*PROBLEM TO WORK ON:*
Would you copy all lines in the data that contain the word "integration"?

*SUPPLIED RECORDS:*
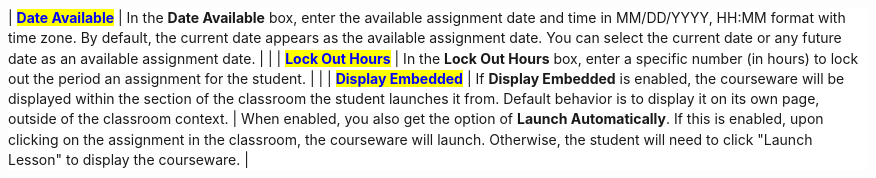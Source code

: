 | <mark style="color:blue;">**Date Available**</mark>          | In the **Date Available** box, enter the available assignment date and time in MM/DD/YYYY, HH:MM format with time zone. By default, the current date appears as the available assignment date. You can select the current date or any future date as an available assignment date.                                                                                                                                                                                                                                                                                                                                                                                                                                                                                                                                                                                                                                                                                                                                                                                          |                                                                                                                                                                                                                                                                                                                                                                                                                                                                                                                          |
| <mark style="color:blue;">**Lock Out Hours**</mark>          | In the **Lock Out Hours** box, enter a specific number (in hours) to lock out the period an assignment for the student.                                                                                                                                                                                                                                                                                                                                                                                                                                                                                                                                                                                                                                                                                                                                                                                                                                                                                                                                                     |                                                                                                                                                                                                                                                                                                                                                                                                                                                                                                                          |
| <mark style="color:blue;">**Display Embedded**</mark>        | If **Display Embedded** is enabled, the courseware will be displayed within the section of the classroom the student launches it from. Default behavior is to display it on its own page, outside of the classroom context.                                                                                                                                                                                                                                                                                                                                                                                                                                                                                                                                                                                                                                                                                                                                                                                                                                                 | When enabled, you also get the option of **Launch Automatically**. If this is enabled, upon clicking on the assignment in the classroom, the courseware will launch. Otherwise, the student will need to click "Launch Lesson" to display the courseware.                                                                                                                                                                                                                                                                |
...
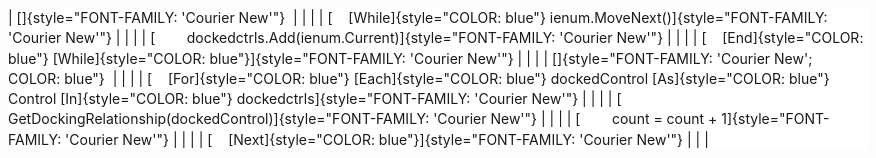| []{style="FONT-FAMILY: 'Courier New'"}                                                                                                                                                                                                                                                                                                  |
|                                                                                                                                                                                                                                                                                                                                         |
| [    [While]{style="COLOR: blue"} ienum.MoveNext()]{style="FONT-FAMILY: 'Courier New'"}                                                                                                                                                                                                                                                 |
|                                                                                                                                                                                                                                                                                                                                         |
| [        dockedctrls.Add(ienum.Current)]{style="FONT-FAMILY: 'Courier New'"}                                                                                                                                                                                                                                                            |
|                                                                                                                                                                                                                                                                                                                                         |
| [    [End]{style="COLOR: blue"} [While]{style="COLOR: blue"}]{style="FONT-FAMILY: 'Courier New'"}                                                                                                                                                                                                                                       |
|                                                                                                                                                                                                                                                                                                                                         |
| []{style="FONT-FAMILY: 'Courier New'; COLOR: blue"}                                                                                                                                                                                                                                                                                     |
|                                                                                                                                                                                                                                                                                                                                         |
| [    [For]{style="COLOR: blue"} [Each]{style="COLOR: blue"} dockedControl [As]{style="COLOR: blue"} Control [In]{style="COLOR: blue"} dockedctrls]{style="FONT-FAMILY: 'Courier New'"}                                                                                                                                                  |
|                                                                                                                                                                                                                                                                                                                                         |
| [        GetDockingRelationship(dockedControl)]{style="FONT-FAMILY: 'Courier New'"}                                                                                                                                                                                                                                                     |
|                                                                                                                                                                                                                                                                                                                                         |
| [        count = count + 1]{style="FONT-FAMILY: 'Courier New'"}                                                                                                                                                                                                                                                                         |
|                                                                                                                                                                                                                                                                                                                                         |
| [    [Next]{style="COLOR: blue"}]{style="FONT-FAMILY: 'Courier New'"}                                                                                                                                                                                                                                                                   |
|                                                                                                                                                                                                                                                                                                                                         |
==
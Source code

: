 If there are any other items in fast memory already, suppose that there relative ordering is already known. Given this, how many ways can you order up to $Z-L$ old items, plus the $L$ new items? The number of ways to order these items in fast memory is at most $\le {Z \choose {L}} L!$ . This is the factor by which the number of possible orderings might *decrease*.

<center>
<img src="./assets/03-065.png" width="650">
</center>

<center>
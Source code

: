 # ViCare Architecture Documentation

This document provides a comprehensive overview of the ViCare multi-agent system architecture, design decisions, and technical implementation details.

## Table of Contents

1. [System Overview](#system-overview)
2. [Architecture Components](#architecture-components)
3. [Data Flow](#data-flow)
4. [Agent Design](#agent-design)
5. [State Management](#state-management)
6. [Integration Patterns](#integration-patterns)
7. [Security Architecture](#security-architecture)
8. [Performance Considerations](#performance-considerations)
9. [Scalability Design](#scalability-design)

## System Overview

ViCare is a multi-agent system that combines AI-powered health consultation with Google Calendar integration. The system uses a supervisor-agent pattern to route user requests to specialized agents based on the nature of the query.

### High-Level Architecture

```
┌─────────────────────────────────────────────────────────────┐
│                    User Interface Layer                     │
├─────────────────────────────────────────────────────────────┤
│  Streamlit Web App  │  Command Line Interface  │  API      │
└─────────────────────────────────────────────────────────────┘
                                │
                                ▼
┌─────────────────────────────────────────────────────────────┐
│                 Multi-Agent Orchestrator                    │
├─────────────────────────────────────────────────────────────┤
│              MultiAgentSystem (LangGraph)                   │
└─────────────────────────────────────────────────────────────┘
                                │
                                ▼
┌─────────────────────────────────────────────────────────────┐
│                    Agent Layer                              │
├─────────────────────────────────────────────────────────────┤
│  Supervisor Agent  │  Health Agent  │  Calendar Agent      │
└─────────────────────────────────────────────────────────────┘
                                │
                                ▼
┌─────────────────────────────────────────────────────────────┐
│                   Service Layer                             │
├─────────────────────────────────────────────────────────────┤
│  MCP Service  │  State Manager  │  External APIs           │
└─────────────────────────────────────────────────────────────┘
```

*SOLUTION:*
6. [Integration Patterns](#integration-patterns)
ViCare is a multi-agent system that combines AI-powered health consultation with Google Calendar integration. The system uses a supervisor-agent pattern to route user requests to specialized agents based on the nature of the query.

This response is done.